═════ DATASET
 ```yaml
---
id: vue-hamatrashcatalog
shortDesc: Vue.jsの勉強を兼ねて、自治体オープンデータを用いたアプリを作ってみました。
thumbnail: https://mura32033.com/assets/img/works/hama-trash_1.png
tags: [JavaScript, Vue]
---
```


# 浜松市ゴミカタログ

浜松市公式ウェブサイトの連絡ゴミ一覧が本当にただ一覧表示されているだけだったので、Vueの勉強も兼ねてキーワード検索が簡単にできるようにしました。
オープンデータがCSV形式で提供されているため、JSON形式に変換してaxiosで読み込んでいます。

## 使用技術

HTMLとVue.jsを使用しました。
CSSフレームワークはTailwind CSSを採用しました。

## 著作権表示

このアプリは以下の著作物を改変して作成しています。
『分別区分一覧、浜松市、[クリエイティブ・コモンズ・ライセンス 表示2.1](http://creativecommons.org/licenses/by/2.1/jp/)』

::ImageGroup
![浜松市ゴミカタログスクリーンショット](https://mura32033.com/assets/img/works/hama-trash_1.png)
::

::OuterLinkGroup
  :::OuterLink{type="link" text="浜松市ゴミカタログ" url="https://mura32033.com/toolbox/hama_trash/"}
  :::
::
══════════
● TO DO: Retype word for word the line above with "HTMLとVue.jsを使用しました。" and all lines after it, nothing else.

● TASK RESULT:
HTMLとVue.jsを使用しました。
CSSフレームワークはTailwind CSSを採用しました。

## 著作権表示

このアプリは以下の著作物を改変して作成しています。
『分別区分一覧、浜松市、[クリエイティブ・コモンズ・ライセンス 表示2.1](http://creativecommons.org/licenses/by/2.1/jp/)』

::ImageGroup
![浜松市ゴミカタログスクリーンショット](https://mura32033.com/assets/img/works/hama-trash_1.png)
::

::OuterLinkGroup
  :::OuterLink{type="link" text="浜松市ゴミカタログ" url="https://mura32033.com/toolbox/hama_trash/"}
  :::
::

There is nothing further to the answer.